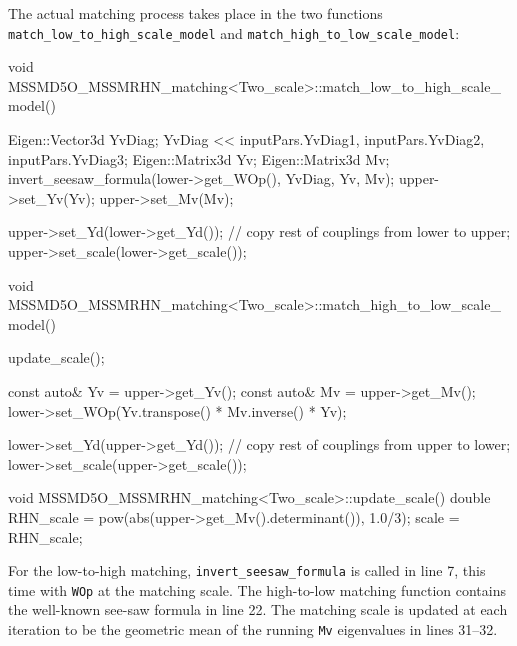 \documentclass[final,3p,11pt,pdflatex]{elsarticle}
\newcommand{\code}[1]{\lstinline|#1|}  %
\begin{document}
The actual matching process takes place in the two functions
\code{match_low_to_high_scale_model} and \code{match_high_to_low_scale_model}:
\begin{numlstlisting}
void MSSMD5O_MSSMRHN_matching<Two_scale>::match_low_to_high_scale_model()
{
  Eigen::Vector3d YvDiag;
  YvDiag << inputPars.YvDiag1, inputPars.YvDiag2, inputPars.YvDiag3;
  Eigen::Matrix3d Yv;
  Eigen::Matrix3d Mv;
  invert_seesaw_formula(lower->get_WOp(), YvDiag, Yv, Mv);
  upper->set_Yv(Yv);
  upper->set_Mv(Mv);

  upper->set_Yd(lower->get_Yd());
  // copy rest of couplings from lower to upper;
  upper->set_scale(lower->get_scale());
}

void MSSMD5O_MSSMRHN_matching<Two_scale>::match_high_to_low_scale_model()
{
  update_scale();

  const auto& Yv = upper->get_Yv();
  const auto& Mv = upper->get_Mv();
  lower->set_WOp(Yv.transpose() * Mv.inverse() * Yv);

  lower->set_Yd(upper->get_Yd());
  // copy rest of couplings from upper to lower;
  lower->set_scale(upper->get_scale());
}

void MSSMD5O_MSSMRHN_matching<Two_scale>::update_scale()
{
  double RHN_scale = pow(abs(upper->get_Mv().determinant()), 1.0/3);
  scale = RHN_scale;
}
\end{numlstlisting}
For the low-to-high matching, \code{invert_seesaw_formula} is called in line 7,
this time with \code{WOp} at the matching scale.
The high-to-low matching function contains the well-known
see-saw formula in line 22.
The matching scale is updated at each iteration
to be the geometric mean of the running \code{Mv} eigenvalues
in lines 31--32.
\end{document}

----------

### [Problem statement]
The expected answer holds each line from the listing above where the string "void" is present.

### [Written answer]
void MSSMD5O_MSSMRHN_matching<Two_scale>::match_low_to_high_scale_model()
void MSSMD5O_MSSMRHN_matching<Two_scale>::match_high_to_low_scale_model()
void MSSMD5O_MSSMRHN_matching<Two_scale>::update_scale()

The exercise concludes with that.